The Michaelmas 2025 Series

Book launch: Our Money: Monetary Policy as if Democracy Matters

Date: Wed 22 Oct

Time: 17:00 - 18:30

Room: S1, Alison Richard Building

Speaker: Dr Leah Downey

Discussant: Dr Inga Rademacher

Chair: Dr Pedro Mendes Loureiro

The power to create money is foundational to the state. In the United States, that power has been largely delegated to private banks governed by an independent central bank. Putting monetary policy in the hands of a set of insulated, nonelected experts has fueled the popular rejection of expertise as well as a widespread dissatisfaction with democratically elected officials. In Our Money, Leah Downey makes a principled case against central bank independence (CBI) by both challenging the economic theory behind it and developing a democratic rationale for sustaining the power of the legislature to determine who can create money and on what terms. How states govern money creation has an impact on the capacity of the people and their elected officials to steer policy over time.

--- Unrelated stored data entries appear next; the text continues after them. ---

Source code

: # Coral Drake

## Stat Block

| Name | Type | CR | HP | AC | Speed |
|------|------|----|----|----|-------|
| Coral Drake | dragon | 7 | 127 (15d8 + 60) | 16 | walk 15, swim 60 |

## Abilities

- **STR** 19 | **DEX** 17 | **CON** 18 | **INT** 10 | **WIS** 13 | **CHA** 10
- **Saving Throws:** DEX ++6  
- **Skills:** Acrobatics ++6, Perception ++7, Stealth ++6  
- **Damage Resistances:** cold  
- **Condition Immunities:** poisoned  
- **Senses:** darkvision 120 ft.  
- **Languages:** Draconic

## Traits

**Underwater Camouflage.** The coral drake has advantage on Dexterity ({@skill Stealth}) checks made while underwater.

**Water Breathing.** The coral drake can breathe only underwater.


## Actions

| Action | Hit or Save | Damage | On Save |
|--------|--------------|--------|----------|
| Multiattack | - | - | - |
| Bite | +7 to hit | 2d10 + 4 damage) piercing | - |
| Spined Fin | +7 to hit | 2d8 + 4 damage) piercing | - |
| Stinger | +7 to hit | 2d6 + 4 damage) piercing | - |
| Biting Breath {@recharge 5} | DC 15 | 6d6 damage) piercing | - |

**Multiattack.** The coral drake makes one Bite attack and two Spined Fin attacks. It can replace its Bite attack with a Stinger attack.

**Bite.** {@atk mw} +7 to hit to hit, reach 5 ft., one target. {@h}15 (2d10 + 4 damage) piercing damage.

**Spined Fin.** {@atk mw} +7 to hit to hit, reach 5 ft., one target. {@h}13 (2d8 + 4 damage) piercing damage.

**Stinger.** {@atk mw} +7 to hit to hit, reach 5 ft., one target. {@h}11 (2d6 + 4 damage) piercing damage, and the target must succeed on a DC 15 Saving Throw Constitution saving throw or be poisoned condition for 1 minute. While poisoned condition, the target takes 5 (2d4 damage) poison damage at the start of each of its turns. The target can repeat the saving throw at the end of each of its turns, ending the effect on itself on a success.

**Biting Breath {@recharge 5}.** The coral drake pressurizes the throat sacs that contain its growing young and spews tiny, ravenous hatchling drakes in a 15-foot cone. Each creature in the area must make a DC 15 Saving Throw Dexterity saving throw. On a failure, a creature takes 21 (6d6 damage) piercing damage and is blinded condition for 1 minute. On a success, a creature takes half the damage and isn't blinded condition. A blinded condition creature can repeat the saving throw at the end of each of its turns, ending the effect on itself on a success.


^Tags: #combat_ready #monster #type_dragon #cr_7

In a healthy democracy, Downey argues, the balance of power over money creation matters.

Downey applies and develops democratic theory through an exploration of monetary policy. In so doing, she develops a novel theory of independent agencies in the context of democratic government, arguing that states can employ expertise without being ruled by experts. Downey argues that it is through iterative governance, the legislature knowing and regularly showing its power over policy, that the people can retain their democratic power to guide policy in the modern state. As for contemporary macroeconomic arguments in defense of central bank independence, Downey suggests that the purported economic benefits do not outweigh the democratic costs.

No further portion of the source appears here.